A unos mafiosos de origen judío se les ocurrió traer chicas de Europa central, bajo el disfraz de un casamiento conveniente con un hombre de negocios. El tipo iba, hablaba con los padres, casi siempre campesinos analfabetos, y la chica llegaba aquí con toda la ilusión a cuestas, hasta que enfrentaba la realidad: la prostitución a razón de sesenta clientes por día, con jornadas de doce horas, de cuatro de la tarde a cuatro de la mañana. Casamiento había, y hasta en una sinagoga, que era de los mismos mafiosos, pero era un casorio falso, una excusa para mantener las apariencias.

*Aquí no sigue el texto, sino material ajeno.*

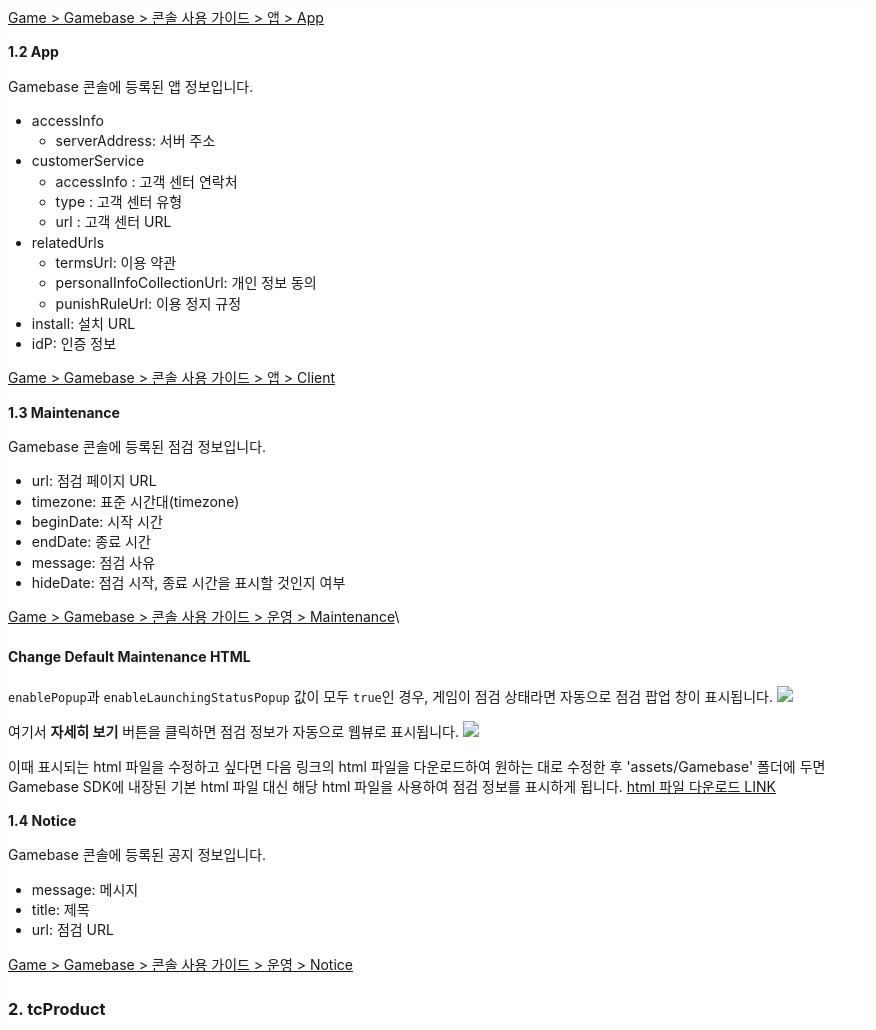 [Game > Gamebase > 콘솔 사용 가이드 > 앱 > App](oper-app/#app)

**1.2 App**

Gamebase 콘솔에 등록된 앱 정보입니다.

* accessInfo
  * serverAddress: 서버 주소
* customerService
  * accessInfo : 고객 센터 연락처
  * type : 고객 센터 유형
  * url : 고객 센터 URL
* relatedUrls
  * termsUrl: 이용 약관
  * personalInfoCollectionUrl: 개인 정보 동의
  * punishRuleUrl: 이용 정지 규정
* install: 설치 URL
* idP: 인증 정보

[Game > Gamebase > 콘솔 사용 가이드 > 앱 > Client](oper-app/#client)

**1.3 Maintenance**

Gamebase 콘솔에 등록된 점검 정보입니다.

* url: 점검 페이지 URL
* timezone: 표준 시간대(timezone)
* beginDate: 시작 시간
* endDate: 종료 시간
* message: 점검 사유
* hideDate: 점검 시작, 종료 시간을 표시할 것인지 여부

[Game > Gamebase > 콘솔 사용 가이드 > 운영 > Maintenance](oper-operation/#maintenance)\


#### Change Default Maintenance HTML

`enablePopup`과 `enableLaunchingStatusPopup` 값이 모두 `true`인 경우, 게임이 점검 상태라면 자동으로 점검 팝업 창이 표시됩니다. ![](https://static.toastoven.net/prod\_gamebase/DevelopersGuide/maintenance\_popup\_android\_2.30.0.png)

여기서 **자세히 보기** 버튼을 클릭하면 점검 정보가 자동으로 웹뷰로 표시됩니다. ![](https://static.toastoven.net/prod\_gamebase/DevelopersGuide/maintenance\_webview\_android\_2.30.0.png)

이때 표시되는 html 파일을 수정하고 싶다면 다음 링크의 html 파일을 다운로드하여 원하는 대로 수정한 후 'assets/Gamebase' 폴더에 두면 Gamebase SDK에 내장된 기본 html 파일 대신 해당 html 파일을 사용하여 점검 정보를 표시하게 됩니다. [html 파일 다운로드 LINK](https://static.toastoven.net/prod\_gamebase/DevelopersGuide/gamebase-maintenance.html)

**1.4 Notice**

Gamebase 콘솔에 등록된 공지 정보입니다.

* message: 메시지
* title: 제목
* url: 점검 URL

[Game > Gamebase > 콘솔 사용 가이드 > 운영 > Notice](oper-operation/#notice)

### 2. tcProduct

A principios del siglo XX, la comunidad judía les había cerrado las puertas, así que los tipos buscaron por el sur, y en Mitre al 400, Avellaneda, pusieron una mutual que llamaron La Varsovia.

La sociedad de socorros mutuos regenteaba el templo y el cementerio, lo que les habilitaba una buena llegada a Dios y al más allá.

El terreno para la necrópolis, como quien quiere colarse en una fiesta pero al final pone un par de caballetes en la vereda del salón, lo buscaron al lado del cementerio israelita de nuestra populosa ciudad, y así se mimetizaron con una comunidad que los repudiaba. No era la única, los polacos, avergonzados de que la capital de su país fuera el nombre de una sociedad de mafiosos, litigaron hasta que se cambiaron el nombre por Zwi Migdal, que nunca se supo bien qué quería decir: si el apellido de uno de sus fundadores, una expresión idish que hablaba de “fuerza” o la ciudad de Magdala, donde nació la prostituta más famosa de la historia: María Magdalena.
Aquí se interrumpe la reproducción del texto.